Het meest bedroevend is echter dat Tilroe, zodra ze haar bevlogen pleidooi voor een maatschappelijk relevante kunst concreet moet maken, vrijwel met lege handen staat: de kunstwerken die aan haar eisen voldoen, blijken op de vingers van één hand te tellen. Dat kan ook niet anders. Tilroe heeft zich met haar eisenpakket in een spagaat gemanoeuvreerd. Enerzijds moet de kunst, zoals gezegd, de uitdrukking vormen van een complexe individualiteit, en ziet Tilroe dus niets in kunstwerken die in de meest directe zin een sociale, politieke of economische context reflecteren. Anderzijds staat alle kunst die zich op een unieke, nadrukkelijk gecodeerde wijze tot die context verhoudt, op gespannen voet met Tilroes eis van algemene verstaanbaarheid, en wordt zij dus afgedaan als een “buiten de wereld staand” fenomeen. [14]

Tilroe forceert telkens weer dezelfde oneigenlijke tegenstelling: ofwel is de kunst autonoom – een formeel-esthetisch systeem, en dus een navelstaarderige en wereldvreemde bedoening – ofwel verhoudt zij zich expliciet tot een culturele, sociale en politieke realiteit (volgens Tilroe momenteel de enige zinvolle houding). Deze zelfgecreëerde oppositie tussen inhoudsloze, zelfreferentiële vorm en betekenisvolle inhoud heeft haar zozeer in de greep dat zij blind is voor alle kunst die engagement niet reduceert tot een ingesleten tekenwaarde, maar zich kenmerkt door complexiteit, ambivalentie en paradox. Dat blijkt bijvoorbeeld wanneer zij het werk van Bernd en Hilla Becher categorisch als obsessief formalisme afserveert. Maar ook onder de jongere generatie zijn er tal van kunstenaars die een zeer geavanceerde omgang met het beeld ontwikkelen en zich niet laten vatten in simplificerende opposities tussen ethiek en esthetiek. Neem – om ons tot Nederland te beperken – bijvoorbeeld Fiona Tan of De Rijke/De Rooij. Tilroe merkt hen niet op. Haar panoramische blik beneemt haar niet alleen elk zicht op fundamentele problemen, maar ook op betekenisvolle kunst die onder haar ogen tot stand komt.

 

Noten

[1] Anna Tilroe, Kunst = context, in: Rutger Wolfson (red.), Kunst in crisis, Amsterdam, Prometheus, 2003, pp. 45-51.

[2] Ibid., p. 50.

[3] Anna Tilroe, Het blinkende stof. Op zoek naar een nieuw visioen, Amsterdam, Querido, 2002.

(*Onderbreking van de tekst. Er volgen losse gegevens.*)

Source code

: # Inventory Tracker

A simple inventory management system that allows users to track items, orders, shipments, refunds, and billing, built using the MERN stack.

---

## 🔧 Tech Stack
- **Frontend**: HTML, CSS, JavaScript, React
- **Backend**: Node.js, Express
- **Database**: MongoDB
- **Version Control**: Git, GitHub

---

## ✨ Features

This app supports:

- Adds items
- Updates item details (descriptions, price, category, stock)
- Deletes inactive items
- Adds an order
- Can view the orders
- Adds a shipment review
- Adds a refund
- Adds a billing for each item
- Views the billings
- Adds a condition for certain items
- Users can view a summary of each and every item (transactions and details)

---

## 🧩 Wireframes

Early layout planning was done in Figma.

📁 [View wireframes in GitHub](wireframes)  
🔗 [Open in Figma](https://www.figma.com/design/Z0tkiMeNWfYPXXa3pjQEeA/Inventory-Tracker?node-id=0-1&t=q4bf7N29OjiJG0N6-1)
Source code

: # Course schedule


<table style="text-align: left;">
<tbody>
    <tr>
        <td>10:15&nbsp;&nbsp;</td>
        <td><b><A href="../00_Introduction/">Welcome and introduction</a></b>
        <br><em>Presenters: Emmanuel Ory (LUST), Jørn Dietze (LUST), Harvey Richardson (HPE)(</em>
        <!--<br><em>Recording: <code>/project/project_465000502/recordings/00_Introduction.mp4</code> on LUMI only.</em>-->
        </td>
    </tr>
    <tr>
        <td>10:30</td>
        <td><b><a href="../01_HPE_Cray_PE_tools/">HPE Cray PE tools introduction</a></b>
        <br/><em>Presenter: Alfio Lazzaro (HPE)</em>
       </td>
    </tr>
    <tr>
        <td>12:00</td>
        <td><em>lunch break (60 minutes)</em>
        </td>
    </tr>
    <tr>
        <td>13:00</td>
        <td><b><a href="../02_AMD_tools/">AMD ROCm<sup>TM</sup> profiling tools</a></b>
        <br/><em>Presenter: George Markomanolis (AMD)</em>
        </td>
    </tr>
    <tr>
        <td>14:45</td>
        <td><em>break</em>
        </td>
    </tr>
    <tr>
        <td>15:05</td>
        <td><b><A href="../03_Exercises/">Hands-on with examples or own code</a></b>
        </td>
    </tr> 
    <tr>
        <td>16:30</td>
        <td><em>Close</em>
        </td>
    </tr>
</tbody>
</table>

[4] Anna Tilroe, Ongedisciplineerdheid en vitaliteit, in: Metropolis M 15, 1994, nr. 5, p. 11.

[5] Tilroe, op. cit. (noot 3), pp. 220-221.

[6] Anna Tilroe, De elite heeft er zelf om gevraagd, in: NRC Handelsblad, 25 november 1997.

[7] Anna Tilroe, De taal als een hamer. Hoe ziek is de kunstkritiek?, in: Museumjournaal 33, 1988, nr. 3, p. 163.

[8] De Humanist, juli 1992, p. 12.

[9] Ibid.

[10] Jules Dister, Peter Wehrens, Anna Tilroe, in: Het Bassin 1, 1986, nr. 5, p. 4.

[11] Tilroe, op. cit. (noot 3), p. 100.

[12] Ibid., p. 218.

[13] Ibid., p. 220. Gerefereerd wordt aan: Camiel van Winkel, Het dwangbeeld van een puur idee, in: Suzanna Héman e.a. (red.), Conceptuele kunst in Nederland en België 1965-1975, Amsterdam, Stedelijk Museum, 2002, pp. 28-47.

[14] Tilroe, op. cit. (noot 1), p. 50.